Alcohol abuse is defined in the manual by absences from school or work, job performance problems, neglect of child-care or household responsibilities because of drinking or the after-effects of drinking, or using alcohol in physically hazardous circumstances, such as driving a vehicle.

Alcohol dependence is characterized by the development of withdrawal symptoms within 12 hours of ceasing alcohol intake, or the compulsive use of alcohol - devoting substantial periods of time to obtaining and consuming alcohol.

“Women in the younger age groups are particularly influenced by their peers and drinking seems to be a part of socializing for many people in that age group,” Mason said. Having a spouse or live-in boyfriend who is a heavy drinker increases the risk that a woman will also abuse alcohol, she said.

“I think young people tend to use alcohol in a more dangerous way, because they think they’re immortal,” she said.

Women may avoid seeking treatment because of fear they may lose dependent children if the problem is revealed, or because they can not arrange care for their children while in treatment, she said.

Women become intoxicated after drinking smaller amounts than men, and intoxication can cause impaired judgment which may lead to unprotected sex and the risk of HIV and other sexually transmitted diseases. Alcohol also makes women more vulnerable to violence. The risk of being assaulted increases along with drinking, Mason said.

Women alcoholics have a higher death rate than men who are alcohol-dependent. Their physiological makeup allows potentially deadly liver diseases such as hepatitis and cirrhosis to develop after a shorter period and at a lower level of alcohol abuse than in men, Mason said.

Treating depression in women problem drinkers can increase their likelihood of staying sober, she said.

In one study of 71 patients with alcohol dependence, Mason identified 28 patients as having clinical depression. Half of them were given an antidepressant along with their alcohol rehabilitation program, and the other half got a placebo.

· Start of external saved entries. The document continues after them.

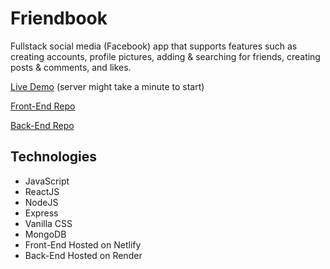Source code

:# Friendbook

Fullstack social media (Facebook) app that supports features such as creating accounts, profile pictures, adding & searching for friends, creating posts & comments, and likes.

[Live Demo](https://thefriendbook.netlify.app) (server might take a minute to start)

[Front-End Repo](https://github.com/saidwrick/friendbook)

[Back-End Repo](https://github.com/saidwrick/friendbook-back-end)

## Technologies
- JavaScript
- ReactJS
- NodeJS
- Express
- Vanilla CSS
- MongoDB
- Front-End Hosted on Netlify
- Back-End Hosted on Render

The results were striking - 82 percent of patients who got the antidepressant drug were lifted out of their depression and remained abstinent from alcohol longer than people who received the placebo.

Mason said some alcohol treatment programs have been reluctant to prescribe a drug to a recovering alcoholic, because they see it as exchanging one addiction for another.

“But this is a very important finding and I really hope it changes the way the alcoholism treatment community views treatment,” she said.

Dr. David Lewis, a professor of medicine at Brown University, Providence, R.I., and a member of the board of the American Society of Addiction Medicine, said he is not surprised that women are catching up with men as abusers of alcohol.

“It’s not a surprise that it may be kind of an emerging trend, particularly as women’s roles change,” he said. “But women have been under-served by treatment programs and many factors have kept women out of treatment programs.”

Lewis said primary care doctors need to be more diligent about screening for alcohol problems among their patients, women as well as men.

“Drinking problems are really common. Screening should be routine, mainstream medicine,” he said. But most studies show that less than half of primary care doctors look for alcohol problems or try to get their patients treatment, he said.

“Any treatment is a lot better than no treatment,” he said. “Treatment works.”